S’il y a un établissement que l’on peut qualifier parmi les meilleurs en France, c’est bien l’Auberge du Pont de Collonges de notre Paul Bocuse national. Celui-ci est un chef cuisinier français que l’on n’a pas besoin de présenter, tellement il est connu autant sur le plan national qu’international, mais justement, sa renommée exige que l’on parle encore de lui, de sa cuisine et de son restaurant.

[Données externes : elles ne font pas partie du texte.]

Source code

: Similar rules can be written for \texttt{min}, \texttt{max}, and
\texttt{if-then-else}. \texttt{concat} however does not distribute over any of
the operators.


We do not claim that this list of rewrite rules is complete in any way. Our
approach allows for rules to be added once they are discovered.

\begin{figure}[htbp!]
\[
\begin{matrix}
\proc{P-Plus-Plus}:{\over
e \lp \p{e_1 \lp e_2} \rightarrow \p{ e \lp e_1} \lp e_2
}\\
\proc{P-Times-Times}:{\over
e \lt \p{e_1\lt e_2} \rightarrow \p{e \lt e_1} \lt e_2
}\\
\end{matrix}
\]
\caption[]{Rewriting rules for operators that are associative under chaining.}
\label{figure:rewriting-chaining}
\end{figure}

Le célèbre chef cuisinier français

C’est un chef hors du commun, rien que par le fait qu’il est Trois-étoiles pendant 53 ans consécutives, c’est-à-dire à partir de 1965 jusqu’à sa mort en 2018. Ceci est un record jamais égalé dans l’histoire de la gastronomie, pas seulement en France d’ailleurs. Nul ne conteste le fait qu’il est un des plus grands, des plus illustres cuisiniers de tout le XXe siècle. C’était la mère Brazier et Fernand Point, son mentor, qui l’ont initié et formé. Et lui, à son tour, a tenu à former et à médiatiser ses propres cuisiniers, les sortir de leur cuisine pour être présentés à la face du monde. Homme généreux, de son talent, de son temps, Paul Bocuse, pendant longtemps, était le Chef qui accueille sans faute chacun des convives qui se présente à son établissement.

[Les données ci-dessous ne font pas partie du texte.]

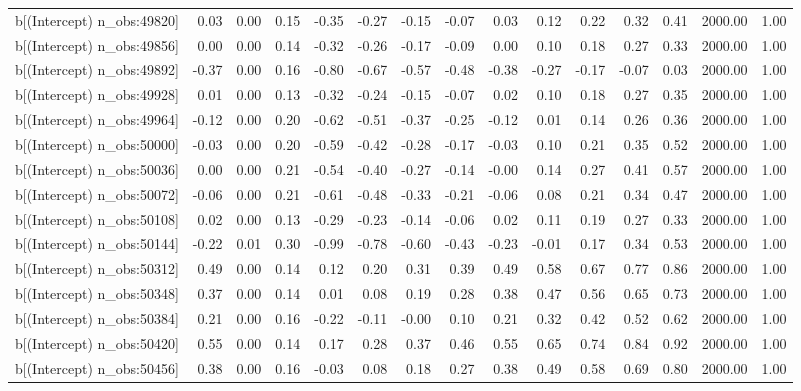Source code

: \begin{table}[ht]
\begin{tabular}{rrrrrrrrrrrrrrr}
  b[(Intercept) n\_obs:49820] & 0.03 & 0.00 & 0.15 & -0.35 & -0.27 & -0.15 & -0.07 & 0.03 & 0.12 & 0.22 & 0.32 & 0.41 & 2000.00 & 1.00 \\ 
  b[(Intercept) n\_obs:49856] & 0.00 & 0.00 & 0.14 & -0.32 & -0.26 & -0.17 & -0.09 & 0.00 & 0.10 & 0.18 & 0.27 & 0.33 & 2000.00 & 1.00 \\ 
  b[(Intercept) n\_obs:49892] & -0.37 & 0.00 & 0.16 & -0.80 & -0.67 & -0.57 & -0.48 & -0.38 & -0.27 & -0.17 & -0.07 & 0.03 & 2000.00 & 1.00 \\ 
  b[(Intercept) n\_obs:49928] & 0.01 & 0.00 & 0.13 & -0.32 & -0.24 & -0.15 & -0.07 & 0.02 & 0.10 & 0.18 & 0.27 & 0.35 & 2000.00 & 1.00 \\ 
  b[(Intercept) n\_obs:49964] & -0.12 & 0.00 & 0.20 & -0.62 & -0.51 & -0.37 & -0.25 & -0.12 & 0.01 & 0.14 & 0.26 & 0.36 & 2000.00 & 1.00 \\ 
  b[(Intercept) n\_obs:50000] & -0.03 & 0.00 & 0.20 & -0.59 & -0.42 & -0.28 & -0.17 & -0.03 & 0.10 & 0.21 & 0.35 & 0.52 & 2000.00 & 1.00 \\ 
  b[(Intercept) n\_obs:50036] & 0.00 & 0.00 & 0.21 & -0.54 & -0.40 & -0.27 & -0.14 & -0.00 & 0.14 & 0.27 & 0.41 & 0.57 & 2000.00 & 1.00 \\ 
  b[(Intercept) n\_obs:50072] & -0.06 & 0.00 & 0.21 & -0.61 & -0.48 & -0.33 & -0.21 & -0.06 & 0.08 & 0.21 & 0.34 & 0.47 & 2000.00 & 1.00 \\ 
  b[(Intercept) n\_obs:50108] & 0.02 & 0.00 & 0.13 & -0.29 & -0.23 & -0.14 & -0.06 & 0.02 & 0.11 & 0.19 & 0.27 & 0.33 & 2000.00 & 1.00 \\ 
  b[(Intercept) n\_obs:50144] & -0.22 & 0.01 & 0.30 & -0.99 & -0.78 & -0.60 & -0.43 & -0.23 & -0.01 & 0.17 & 0.34 & 0.53 & 2000.00 & 1.00 \\ 
  b[(Intercept) n\_obs:50312] & 0.49 & 0.00 & 0.14 & 0.12 & 0.20 & 0.31 & 0.39 & 0.49 & 0.58 & 0.67 & 0.77 & 0.86 & 2000.00 & 1.00 \\ 
  b[(Intercept) n\_obs:50348] & 0.37 & 0.00 & 0.14 & 0.01 & 0.08 & 0.19 & 0.28 & 0.38 & 0.47 & 0.56 & 0.65 & 0.73 & 2000.00 & 1.00 \\ 
  b[(Intercept) n\_obs:50384] & 0.21 & 0.00 & 0.16 & -0.22 & -0.11 & -0.00 & 0.10 & 0.21 & 0.32 & 0.42 & 0.52 & 0.62 & 2000.00 & 1.00 \\ 
  b[(Intercept) n\_obs:50420] & 0.55 & 0.00 & 0.14 & 0.17 & 0.28 & 0.37 & 0.46 & 0.55 & 0.65 & 0.74 & 0.84 & 0.92 & 2000.00 & 1.00 \\ 
  b[(Intercept) n\_obs:50456] & 0.38 & 0.00 & 0.16 & -0.03 & 0.08 & 0.18 & 0.27 & 0.38 & 0.49 & 0.58 & 0.69 & 0.80 & 2000.00 & 1.00 \\ 

\end{tabular}
\end{table}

Caractéristiques du grand chef

Quelles étaient les caractéristiques de Paul Bocuse ? En fait, c’était lui le pionnier de ce qu’on appelle la nouvelle cuisine, tout en étant un maître incontesté de la cuisine traditionnelle. Il ne fait pas de la cuisine tout simplement pour faire à manger, il est dirigé par l’amour du geste et une passion sincère et profonde pour la gastronomie, française en l’occurrence. Il ne s’agit pas d’une cuisine complexe, sophistiquée mais plutôt une cuisine simple et authentique, mais surtout fidèle au terroir. Il est le père de quelques célèbres recettes dont la soupe aux truffes noires VGE qui était dédiée au président Valéry Giscard d’Estaing. Son parcours culinaire rend hommage à la lignée de cuisiniers d’où il est issu, aussi bien du côté paternel que maternel. C’est donc une tradition familiale qu’il perpétue et son restaurant aux Trois-étoiles à Collenges-au-Mont-d’Or, dans le nord de Lyon, est une preuve de son attachement à cet art, hérité de ses grands-parents.

Son Auberge

Après ses 8 ans chez Fernand Point qu’il considère comme son père spirituel et son modèle, il obtient, aux côtés de son père, première étoile en 1958. 4 ans après, soit en 1962, il reçoit sa deuxième étoile au Guide Michelin et en 1965, sa troisième étoile. En 1989, il a reçu la qualification de « Cuisinier du siècle », aux côtés de Joël Robuchon et de Frédy Girardet. A part son Auberge, il a aussi ouvert sa première brasserie Le Nord à Lyon, en 1994, puis, le Sud un an après. En 1997, ce sera l’Est, en 2002, L’Argenson, et en 2003, l’Ouest. Et pour compléter le tout, en 2006, il ouvre le Comptoir de l’Est. En 2012, il ouvre Le Fond Rose, un restaurant en périphérie lyonnaise.